Sideways move has been pretty well defined with the support at 1974 and resistance at 2062.50. Friday’s candle was a no demand candle at resistance and indicates a move lower from the current levels. The daily Bollinger bands coincide with the resistance level and the overbought Stochastics support bearish indication by the no demand candle.
S&P500, 240 min
The short term trend higher from the 1974 support was reversed at resistance and we are looking at support levels that could stop the decline. There is support at 2025 region where a pivot low and the daily Bollinger bands coincide. The pivot low is at 2020.75 and the 1.5 stdv Bollinger band is currently at 2028. This area also has the 50% Fibonacci level at 2021 which together with the other technical factors suggests that this region is a potential support level. Should this level not hold, then the support at 1974 area would come into play.
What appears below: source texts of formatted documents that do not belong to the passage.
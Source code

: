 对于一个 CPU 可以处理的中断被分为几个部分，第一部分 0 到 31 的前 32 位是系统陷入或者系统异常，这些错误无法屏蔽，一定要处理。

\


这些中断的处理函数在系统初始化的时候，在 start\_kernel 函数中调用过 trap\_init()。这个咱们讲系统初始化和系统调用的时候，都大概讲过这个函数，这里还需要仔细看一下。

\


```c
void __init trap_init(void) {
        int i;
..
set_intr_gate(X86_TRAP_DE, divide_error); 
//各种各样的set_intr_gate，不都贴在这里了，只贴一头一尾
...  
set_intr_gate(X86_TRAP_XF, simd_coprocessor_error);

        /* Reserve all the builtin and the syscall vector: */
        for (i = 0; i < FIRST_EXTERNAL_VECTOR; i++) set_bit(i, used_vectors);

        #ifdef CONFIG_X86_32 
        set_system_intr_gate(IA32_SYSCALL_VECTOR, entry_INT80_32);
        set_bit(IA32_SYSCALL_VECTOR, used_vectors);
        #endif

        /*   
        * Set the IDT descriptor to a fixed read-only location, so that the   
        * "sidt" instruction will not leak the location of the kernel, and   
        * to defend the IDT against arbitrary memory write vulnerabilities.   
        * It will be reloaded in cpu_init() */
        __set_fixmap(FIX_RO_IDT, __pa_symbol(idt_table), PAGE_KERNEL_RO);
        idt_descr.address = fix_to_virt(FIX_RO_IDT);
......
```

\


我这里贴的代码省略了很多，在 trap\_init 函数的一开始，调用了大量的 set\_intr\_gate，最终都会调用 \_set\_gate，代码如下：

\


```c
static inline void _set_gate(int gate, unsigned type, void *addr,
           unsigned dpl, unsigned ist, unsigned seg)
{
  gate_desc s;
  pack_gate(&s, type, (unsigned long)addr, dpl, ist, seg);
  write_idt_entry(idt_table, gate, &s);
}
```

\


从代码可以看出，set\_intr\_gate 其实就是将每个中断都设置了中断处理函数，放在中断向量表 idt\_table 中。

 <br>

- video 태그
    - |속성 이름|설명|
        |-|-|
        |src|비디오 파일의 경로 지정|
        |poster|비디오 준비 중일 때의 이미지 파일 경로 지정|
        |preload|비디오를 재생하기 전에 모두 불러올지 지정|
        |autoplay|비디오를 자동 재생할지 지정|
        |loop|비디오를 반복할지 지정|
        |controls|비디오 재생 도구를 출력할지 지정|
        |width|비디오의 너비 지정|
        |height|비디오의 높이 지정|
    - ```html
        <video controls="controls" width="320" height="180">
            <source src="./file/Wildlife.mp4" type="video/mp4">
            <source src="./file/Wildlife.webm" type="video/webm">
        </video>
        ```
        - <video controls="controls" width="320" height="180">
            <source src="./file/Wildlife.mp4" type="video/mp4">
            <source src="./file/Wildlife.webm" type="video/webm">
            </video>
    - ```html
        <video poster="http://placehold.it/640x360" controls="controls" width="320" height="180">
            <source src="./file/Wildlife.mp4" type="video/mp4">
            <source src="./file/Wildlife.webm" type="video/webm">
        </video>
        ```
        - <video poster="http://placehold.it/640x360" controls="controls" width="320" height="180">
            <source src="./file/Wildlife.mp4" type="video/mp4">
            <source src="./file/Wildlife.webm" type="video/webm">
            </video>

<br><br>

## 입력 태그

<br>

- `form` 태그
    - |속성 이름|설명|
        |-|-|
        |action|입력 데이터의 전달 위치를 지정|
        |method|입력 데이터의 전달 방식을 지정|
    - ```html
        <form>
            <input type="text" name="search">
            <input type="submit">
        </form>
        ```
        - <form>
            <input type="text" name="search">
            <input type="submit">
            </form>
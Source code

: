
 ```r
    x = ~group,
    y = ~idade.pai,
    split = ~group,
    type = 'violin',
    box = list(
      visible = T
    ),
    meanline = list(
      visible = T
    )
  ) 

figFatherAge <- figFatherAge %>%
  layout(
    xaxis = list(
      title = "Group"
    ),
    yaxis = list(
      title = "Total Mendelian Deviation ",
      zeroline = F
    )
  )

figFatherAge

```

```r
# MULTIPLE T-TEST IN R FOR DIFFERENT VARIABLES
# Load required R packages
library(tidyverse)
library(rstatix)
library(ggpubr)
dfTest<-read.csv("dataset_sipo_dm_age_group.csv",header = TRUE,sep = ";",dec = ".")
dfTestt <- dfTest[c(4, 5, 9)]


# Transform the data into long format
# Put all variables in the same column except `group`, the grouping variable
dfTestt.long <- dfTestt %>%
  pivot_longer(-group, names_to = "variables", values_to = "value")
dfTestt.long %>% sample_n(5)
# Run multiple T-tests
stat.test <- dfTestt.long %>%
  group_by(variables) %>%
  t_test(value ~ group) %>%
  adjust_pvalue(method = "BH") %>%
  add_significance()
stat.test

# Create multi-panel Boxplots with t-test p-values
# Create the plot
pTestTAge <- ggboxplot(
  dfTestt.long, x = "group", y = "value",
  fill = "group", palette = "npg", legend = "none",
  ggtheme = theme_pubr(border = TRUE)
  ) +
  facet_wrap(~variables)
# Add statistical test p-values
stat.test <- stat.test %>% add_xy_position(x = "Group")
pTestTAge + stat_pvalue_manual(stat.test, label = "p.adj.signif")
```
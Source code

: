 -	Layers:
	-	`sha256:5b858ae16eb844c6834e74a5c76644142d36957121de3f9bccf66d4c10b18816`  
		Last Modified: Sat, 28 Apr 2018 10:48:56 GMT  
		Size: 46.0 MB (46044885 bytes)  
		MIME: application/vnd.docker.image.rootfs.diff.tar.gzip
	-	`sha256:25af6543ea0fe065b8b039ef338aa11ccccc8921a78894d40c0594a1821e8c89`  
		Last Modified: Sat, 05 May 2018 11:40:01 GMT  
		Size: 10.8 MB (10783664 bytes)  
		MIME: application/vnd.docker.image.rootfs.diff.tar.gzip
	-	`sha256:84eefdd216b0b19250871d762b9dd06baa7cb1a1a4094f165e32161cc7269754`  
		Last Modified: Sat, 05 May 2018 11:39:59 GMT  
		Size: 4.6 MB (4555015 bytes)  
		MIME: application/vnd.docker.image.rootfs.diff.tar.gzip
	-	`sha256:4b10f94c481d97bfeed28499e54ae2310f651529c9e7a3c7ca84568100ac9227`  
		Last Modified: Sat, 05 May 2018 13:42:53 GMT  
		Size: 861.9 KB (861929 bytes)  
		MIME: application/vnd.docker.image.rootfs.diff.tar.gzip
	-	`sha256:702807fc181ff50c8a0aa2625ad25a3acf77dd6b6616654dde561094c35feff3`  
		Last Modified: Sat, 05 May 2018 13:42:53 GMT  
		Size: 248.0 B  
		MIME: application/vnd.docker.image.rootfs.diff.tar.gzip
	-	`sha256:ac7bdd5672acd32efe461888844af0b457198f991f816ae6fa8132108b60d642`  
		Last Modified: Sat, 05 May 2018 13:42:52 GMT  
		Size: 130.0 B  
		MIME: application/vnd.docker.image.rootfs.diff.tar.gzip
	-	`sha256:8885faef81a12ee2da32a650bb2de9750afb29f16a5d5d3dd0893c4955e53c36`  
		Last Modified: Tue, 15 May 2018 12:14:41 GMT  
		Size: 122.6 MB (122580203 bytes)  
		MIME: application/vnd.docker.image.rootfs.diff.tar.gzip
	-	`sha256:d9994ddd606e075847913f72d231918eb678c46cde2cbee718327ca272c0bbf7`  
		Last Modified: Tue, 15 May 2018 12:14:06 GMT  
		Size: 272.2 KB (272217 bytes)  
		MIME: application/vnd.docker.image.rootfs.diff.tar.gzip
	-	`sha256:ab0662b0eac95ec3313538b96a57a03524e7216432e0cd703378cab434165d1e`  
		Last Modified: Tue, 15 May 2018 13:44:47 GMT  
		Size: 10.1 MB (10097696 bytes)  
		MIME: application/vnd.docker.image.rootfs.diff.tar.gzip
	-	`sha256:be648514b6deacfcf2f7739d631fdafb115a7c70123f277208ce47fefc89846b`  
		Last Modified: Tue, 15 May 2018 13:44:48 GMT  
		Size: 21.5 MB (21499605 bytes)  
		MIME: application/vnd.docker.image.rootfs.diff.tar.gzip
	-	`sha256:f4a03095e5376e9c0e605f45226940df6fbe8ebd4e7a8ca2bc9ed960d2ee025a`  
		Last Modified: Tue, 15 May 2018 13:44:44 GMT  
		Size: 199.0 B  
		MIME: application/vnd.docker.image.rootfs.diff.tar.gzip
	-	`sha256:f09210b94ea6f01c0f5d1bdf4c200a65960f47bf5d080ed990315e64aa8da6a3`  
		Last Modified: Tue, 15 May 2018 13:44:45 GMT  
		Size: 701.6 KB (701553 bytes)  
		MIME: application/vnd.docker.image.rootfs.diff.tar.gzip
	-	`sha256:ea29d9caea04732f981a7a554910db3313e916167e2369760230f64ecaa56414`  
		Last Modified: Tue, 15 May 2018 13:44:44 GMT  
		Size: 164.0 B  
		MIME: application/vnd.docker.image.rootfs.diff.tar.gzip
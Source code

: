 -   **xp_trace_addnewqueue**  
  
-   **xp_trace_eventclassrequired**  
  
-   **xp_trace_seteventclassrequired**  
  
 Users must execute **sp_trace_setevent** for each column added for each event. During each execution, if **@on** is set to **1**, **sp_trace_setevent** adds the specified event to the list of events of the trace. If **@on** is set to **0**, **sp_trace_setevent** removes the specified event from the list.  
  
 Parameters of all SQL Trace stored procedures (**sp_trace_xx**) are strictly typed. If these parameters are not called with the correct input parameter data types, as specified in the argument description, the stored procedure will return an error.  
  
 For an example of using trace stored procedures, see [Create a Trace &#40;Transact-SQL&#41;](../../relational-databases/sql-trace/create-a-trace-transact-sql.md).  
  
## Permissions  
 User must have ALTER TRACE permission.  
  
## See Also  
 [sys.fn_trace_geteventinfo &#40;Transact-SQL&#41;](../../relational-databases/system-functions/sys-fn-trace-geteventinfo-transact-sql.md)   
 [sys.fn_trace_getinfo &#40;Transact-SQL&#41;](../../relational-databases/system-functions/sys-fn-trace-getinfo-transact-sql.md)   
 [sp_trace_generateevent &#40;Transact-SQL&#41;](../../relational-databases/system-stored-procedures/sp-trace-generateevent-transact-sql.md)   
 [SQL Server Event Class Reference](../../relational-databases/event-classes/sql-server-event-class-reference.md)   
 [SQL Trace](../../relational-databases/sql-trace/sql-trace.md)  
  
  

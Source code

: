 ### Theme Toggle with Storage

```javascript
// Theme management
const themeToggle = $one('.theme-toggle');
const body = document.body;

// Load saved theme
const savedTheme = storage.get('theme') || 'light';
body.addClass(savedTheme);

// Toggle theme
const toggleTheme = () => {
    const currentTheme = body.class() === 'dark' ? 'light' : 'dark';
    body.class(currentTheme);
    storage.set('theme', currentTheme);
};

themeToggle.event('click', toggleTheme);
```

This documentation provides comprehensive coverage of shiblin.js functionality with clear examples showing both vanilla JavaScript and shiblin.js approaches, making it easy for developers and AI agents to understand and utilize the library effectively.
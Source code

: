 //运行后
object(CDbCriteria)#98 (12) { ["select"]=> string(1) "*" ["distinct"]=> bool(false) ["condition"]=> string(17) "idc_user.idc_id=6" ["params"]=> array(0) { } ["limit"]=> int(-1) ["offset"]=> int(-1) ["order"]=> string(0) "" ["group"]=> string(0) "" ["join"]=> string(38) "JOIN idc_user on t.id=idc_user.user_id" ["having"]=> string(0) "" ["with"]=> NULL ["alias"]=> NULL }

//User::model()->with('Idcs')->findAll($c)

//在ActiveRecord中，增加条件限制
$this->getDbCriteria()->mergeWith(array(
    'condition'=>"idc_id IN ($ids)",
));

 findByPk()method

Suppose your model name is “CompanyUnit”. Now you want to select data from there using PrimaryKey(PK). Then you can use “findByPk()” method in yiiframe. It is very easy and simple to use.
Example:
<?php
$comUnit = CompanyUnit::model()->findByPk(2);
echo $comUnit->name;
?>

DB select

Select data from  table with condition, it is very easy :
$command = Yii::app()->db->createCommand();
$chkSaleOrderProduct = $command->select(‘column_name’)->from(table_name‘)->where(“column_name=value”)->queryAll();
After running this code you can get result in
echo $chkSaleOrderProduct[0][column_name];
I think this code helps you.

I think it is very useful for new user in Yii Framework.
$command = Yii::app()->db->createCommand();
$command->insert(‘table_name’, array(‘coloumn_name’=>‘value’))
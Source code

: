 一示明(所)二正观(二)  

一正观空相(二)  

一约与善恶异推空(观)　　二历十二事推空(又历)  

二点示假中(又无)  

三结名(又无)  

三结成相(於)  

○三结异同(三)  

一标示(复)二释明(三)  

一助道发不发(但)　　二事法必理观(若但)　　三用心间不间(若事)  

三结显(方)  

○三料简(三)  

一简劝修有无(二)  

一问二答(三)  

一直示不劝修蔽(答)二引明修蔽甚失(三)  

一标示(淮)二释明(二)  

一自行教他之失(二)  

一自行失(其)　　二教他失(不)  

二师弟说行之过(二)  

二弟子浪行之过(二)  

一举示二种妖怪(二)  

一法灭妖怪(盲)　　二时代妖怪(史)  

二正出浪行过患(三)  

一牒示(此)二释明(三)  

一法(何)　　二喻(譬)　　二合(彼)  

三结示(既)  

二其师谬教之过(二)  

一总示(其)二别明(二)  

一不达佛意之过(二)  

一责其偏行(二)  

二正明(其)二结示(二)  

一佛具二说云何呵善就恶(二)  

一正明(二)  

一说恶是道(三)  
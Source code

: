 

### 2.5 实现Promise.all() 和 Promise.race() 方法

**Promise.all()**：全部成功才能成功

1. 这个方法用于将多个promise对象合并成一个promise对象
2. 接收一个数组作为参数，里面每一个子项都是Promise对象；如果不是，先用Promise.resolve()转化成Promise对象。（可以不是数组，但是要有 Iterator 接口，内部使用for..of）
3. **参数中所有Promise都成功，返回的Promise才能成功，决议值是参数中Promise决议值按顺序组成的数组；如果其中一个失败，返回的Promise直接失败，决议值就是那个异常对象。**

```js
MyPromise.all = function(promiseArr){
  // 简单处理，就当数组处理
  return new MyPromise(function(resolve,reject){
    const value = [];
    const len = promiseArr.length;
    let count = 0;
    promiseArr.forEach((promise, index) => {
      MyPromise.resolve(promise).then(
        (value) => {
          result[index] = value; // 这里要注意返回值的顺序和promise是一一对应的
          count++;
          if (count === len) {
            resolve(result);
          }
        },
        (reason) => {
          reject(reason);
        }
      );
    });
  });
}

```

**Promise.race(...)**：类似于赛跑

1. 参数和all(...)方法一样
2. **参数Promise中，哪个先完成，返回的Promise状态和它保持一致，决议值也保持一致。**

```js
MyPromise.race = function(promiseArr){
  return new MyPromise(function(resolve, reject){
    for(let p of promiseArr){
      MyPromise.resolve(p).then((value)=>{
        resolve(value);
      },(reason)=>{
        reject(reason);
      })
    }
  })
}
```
The long term technical picture in the US stock market is still healthy but in the short term picture we still have signs of indecision (range bound trading). Friday’s market reaction to better than expected employment figures wasn’t brilliant but at the same time we have money moving away from dividend paying safety stocks (utilities sector) into banks, basic material related stocks and energy stocks which means that the risk appetite is increasing. The overall picture is therefore slightly mixed. This means that the market remains as a traders’ market with opportunities at technical support and resistance levels. The daily no demand candle from Friday indicates that the levels above the current market price have resistance and we should therefore see a move lower today. The levels with most potential are those at the edges of this sideways move. However, the levels inside the range can provide opportunities as well. Just look for price based confirmation to confirm the analysis before taking trades.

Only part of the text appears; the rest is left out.